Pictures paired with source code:
===

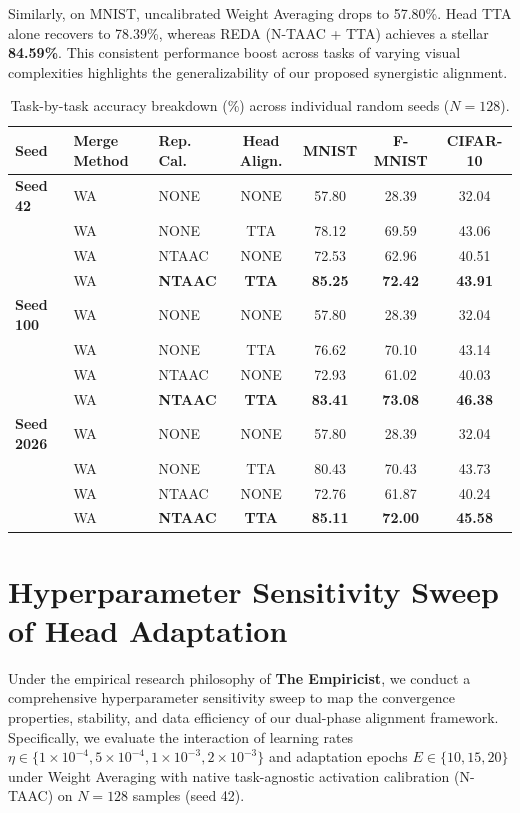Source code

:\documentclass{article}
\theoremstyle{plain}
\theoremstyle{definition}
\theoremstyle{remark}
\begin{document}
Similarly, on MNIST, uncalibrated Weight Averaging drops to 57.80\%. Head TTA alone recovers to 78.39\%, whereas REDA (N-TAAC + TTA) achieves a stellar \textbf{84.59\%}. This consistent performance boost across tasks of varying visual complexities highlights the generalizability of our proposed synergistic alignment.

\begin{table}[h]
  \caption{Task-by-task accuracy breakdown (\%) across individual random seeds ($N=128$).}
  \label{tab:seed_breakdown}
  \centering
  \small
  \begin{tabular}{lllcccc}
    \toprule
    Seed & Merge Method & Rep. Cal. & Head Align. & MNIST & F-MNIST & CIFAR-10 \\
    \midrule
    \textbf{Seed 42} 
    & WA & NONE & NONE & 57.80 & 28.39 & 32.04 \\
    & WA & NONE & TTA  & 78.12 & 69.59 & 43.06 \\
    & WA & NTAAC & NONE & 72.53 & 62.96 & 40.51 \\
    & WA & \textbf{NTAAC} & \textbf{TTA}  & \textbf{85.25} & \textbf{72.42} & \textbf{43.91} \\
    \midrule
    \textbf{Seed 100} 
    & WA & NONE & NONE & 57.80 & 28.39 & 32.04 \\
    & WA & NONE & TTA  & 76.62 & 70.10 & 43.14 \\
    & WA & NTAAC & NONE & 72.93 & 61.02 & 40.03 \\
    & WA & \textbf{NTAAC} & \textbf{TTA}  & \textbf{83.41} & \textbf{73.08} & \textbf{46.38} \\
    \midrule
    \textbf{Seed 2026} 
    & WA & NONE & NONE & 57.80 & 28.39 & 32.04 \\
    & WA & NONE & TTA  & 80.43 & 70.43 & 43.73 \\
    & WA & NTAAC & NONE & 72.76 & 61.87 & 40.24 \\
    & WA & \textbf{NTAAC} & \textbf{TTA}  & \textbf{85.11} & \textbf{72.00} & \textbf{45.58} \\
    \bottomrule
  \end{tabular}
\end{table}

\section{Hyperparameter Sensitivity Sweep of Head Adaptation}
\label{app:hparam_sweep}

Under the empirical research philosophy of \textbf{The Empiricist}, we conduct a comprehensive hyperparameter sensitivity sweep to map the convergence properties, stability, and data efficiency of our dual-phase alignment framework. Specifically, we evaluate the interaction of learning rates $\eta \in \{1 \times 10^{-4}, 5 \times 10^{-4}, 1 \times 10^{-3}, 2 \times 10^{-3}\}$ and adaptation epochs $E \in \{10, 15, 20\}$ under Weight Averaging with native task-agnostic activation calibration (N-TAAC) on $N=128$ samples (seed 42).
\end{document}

===

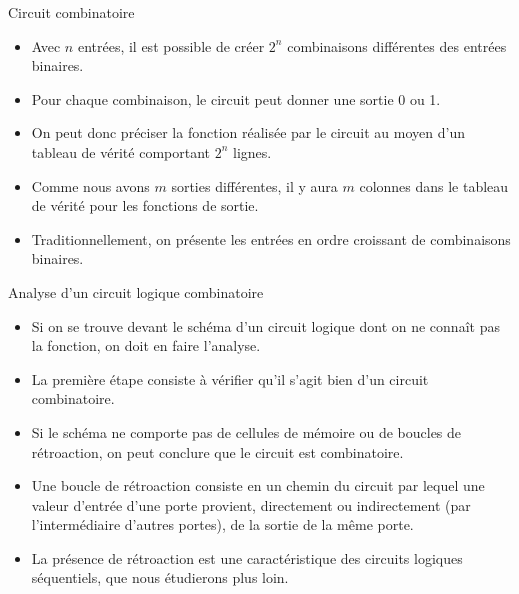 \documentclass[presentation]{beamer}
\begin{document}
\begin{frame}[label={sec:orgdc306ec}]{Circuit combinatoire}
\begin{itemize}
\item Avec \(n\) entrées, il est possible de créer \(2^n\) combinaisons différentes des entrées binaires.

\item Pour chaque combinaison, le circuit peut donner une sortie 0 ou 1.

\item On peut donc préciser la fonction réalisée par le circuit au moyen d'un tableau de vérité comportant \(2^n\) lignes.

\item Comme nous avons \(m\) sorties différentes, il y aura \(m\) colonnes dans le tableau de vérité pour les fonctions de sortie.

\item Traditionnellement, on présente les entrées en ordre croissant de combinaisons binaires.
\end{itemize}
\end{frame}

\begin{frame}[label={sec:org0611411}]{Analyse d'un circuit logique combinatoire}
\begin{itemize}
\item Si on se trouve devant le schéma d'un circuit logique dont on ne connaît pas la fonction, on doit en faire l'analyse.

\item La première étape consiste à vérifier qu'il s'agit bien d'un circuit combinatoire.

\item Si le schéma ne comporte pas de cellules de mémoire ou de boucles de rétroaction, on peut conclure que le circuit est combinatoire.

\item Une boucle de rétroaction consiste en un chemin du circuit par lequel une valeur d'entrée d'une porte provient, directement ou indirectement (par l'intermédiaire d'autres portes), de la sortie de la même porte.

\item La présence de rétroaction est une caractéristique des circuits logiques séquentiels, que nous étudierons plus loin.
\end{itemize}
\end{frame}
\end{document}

===

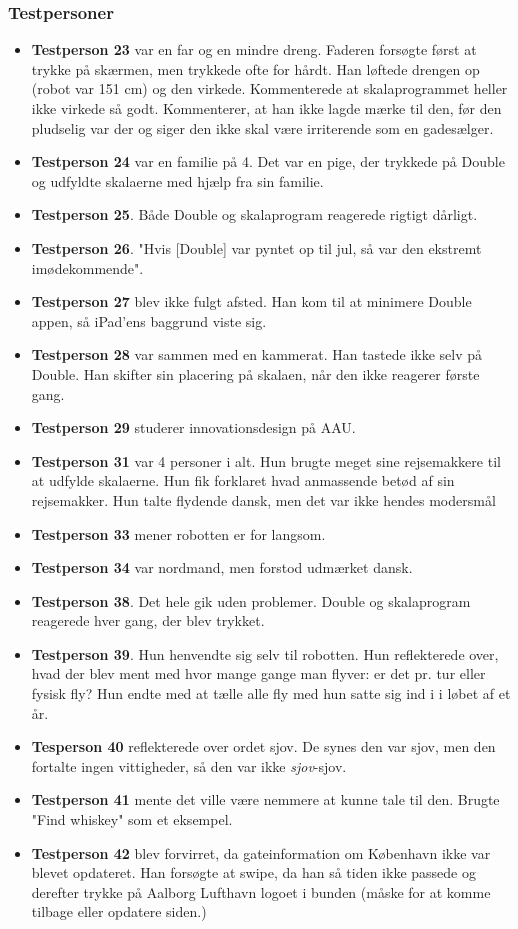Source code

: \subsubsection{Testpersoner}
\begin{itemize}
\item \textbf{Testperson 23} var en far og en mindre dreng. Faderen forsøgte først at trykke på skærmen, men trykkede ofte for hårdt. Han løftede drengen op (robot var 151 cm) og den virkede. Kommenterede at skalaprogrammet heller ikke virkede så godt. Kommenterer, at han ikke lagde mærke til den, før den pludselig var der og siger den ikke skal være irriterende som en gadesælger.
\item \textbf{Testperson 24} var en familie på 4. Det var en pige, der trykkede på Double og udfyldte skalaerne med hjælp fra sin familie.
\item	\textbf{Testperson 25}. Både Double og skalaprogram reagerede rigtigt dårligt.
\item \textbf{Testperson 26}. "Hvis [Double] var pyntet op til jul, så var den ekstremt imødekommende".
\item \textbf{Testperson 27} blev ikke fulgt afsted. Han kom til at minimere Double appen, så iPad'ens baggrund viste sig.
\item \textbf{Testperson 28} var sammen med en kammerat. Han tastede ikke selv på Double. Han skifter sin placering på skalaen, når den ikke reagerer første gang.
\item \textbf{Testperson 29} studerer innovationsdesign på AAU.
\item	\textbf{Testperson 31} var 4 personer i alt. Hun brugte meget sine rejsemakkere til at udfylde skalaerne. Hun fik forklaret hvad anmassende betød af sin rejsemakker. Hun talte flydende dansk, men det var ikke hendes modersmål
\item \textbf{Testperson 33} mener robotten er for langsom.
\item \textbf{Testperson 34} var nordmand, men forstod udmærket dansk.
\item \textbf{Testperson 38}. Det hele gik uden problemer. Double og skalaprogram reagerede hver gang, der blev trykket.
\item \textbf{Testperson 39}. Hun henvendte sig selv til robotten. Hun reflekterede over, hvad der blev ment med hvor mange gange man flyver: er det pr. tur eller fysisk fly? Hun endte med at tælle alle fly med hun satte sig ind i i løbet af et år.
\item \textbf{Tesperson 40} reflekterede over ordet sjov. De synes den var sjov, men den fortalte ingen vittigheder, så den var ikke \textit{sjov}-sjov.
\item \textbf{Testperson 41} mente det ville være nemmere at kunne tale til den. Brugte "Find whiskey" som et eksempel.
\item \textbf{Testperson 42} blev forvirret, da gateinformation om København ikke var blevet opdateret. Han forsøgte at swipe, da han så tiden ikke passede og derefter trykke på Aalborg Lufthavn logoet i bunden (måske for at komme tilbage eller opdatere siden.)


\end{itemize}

===

▸ **WHAT THE TASK ASKS**
Pull out every line of the entries that includes the word "combinatoire".

▸ **SOLUTION TO THIS EXERCISE**
\begin{frame}[label={sec:orgdc306ec}]{Circuit combinatoire}
\begin{frame}[label={sec:org0611411}]{Analyse d'un circuit logique combinatoire}
\item La première étape consiste à vérifier qu'il s'agit bien d'un circuit combinatoire.
\item Si le schéma ne comporte pas de cellules de mémoire ou de boucles de rétroaction, on peut conclure que le circuit est combinatoire.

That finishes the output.